I’m a data scientist newbie to the stock market, trying to wrap my head around numerai.
The first shock as a complete newbie has been that the data is so anonymized. After reading docs and forum, I understand: the data that the hedge fund provide is actually one of its assets and apparently expensive to get. Ok, I understand.
However, the fact that the stock ids are not only anonymized but changes randomly from era to era, has me very confused. Aren’t we losing an extremely important bit of the information? To try to give the magnitude of what I am (mis)understanding: the current AI revolution with deep learning has started and continues in big part since people took advantage first of the geometric structure of the data (CNN applied to image) and ongoing with temporal/sequencial structure of the data (RNNs and its variants applied to NLP and any sequence-type data).
Aren’t we losing a lot by removing this information?

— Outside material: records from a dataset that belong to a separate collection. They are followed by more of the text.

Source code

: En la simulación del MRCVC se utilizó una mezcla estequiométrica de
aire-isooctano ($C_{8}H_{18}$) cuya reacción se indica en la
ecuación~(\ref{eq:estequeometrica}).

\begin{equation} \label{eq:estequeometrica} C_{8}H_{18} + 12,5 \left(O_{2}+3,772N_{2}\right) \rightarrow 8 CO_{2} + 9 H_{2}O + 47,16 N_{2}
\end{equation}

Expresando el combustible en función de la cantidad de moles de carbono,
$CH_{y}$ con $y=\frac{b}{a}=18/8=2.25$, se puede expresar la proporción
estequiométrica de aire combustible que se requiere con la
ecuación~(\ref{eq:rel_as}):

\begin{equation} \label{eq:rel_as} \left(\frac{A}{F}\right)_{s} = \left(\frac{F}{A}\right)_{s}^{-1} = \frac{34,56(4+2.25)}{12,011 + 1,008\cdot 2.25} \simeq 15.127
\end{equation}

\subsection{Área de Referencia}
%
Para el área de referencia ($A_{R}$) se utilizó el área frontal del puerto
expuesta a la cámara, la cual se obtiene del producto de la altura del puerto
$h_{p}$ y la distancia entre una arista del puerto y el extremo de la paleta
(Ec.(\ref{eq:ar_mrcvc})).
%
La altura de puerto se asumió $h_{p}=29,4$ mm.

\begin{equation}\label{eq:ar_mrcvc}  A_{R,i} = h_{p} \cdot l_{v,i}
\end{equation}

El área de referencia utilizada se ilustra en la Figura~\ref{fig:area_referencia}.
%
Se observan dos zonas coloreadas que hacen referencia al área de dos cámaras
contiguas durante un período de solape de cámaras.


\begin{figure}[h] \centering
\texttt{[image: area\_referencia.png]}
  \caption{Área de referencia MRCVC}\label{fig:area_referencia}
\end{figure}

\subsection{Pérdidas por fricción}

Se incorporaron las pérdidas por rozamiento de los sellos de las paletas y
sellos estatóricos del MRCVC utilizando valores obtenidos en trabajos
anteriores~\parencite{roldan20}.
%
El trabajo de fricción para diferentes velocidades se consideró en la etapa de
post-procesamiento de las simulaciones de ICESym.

Just imagine image classification with the position of the pixels randomized, or NLP with the words shuffled.
What is the reason to remove the id consistency over time? That it would somehow make possible a des-anonymization of the data?

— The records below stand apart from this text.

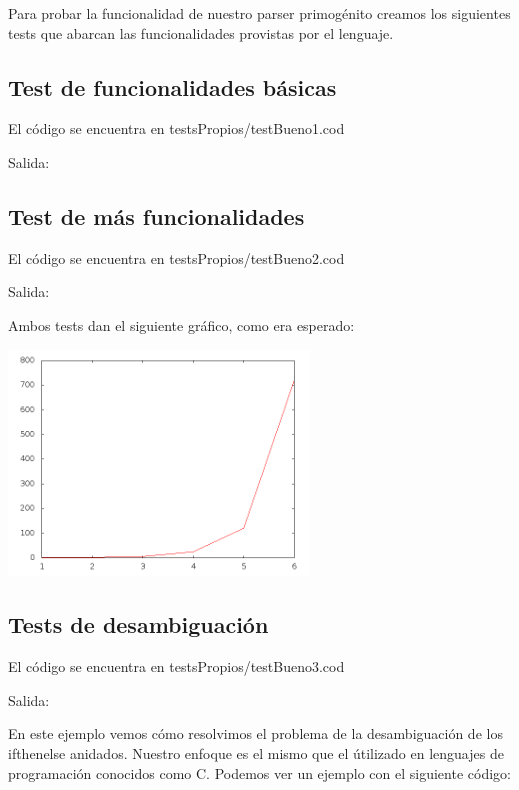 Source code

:Para probar la funcionalidad de nuestro parser primogénito creamos los siguientes tests que abarcan las funcionalidades provistas por el lenguaje.

\subsection{Test de funcionalidades básicas}
	El código se encuentra en testsPropios/testBueno1.cod
	
	Salida:
	
\subsection{Test de más funcionalidades}
	El código se encuentra en testsPropios/testBueno2.cod
	
	Salida:
	
	
Ambos tests dan el siguiente gráfico, como era esperado:

\includegraphics[width=0.60\textwidth,height=0.60\textheight,keepaspectratio]{testsPropios/graficoTest1.png}
\subsection{Tests de desambiguación}
	El código se encuentra en testsPropios/testBueno3.cod
	
	Salida:
	
	
	
	
	En este ejemplo vemos cómo resolvimos el problema de la desambiguación de los ifthenelse anidados. Nuestro enfoque es el mismo que el útilizado en lenguajes de programación conocidos como C. Podemos ver un ejemplo con el siguiente código:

If an answer is that the temporal information of each stock is somehow embedded in the row, spread through the features, I would argue that just like we want collective intelligence applying data science over the features, it might be as important to do it over time, rather than having that axis of the information used for us in a fixed way.
In addition, any possible correlation between different stocks over time is lost as we can’t track them over time. Maybe this is better from a stock prediction point of view, I don’t know.
Just trying to understand here, I hope there is something that I missed!
Thank you in advance!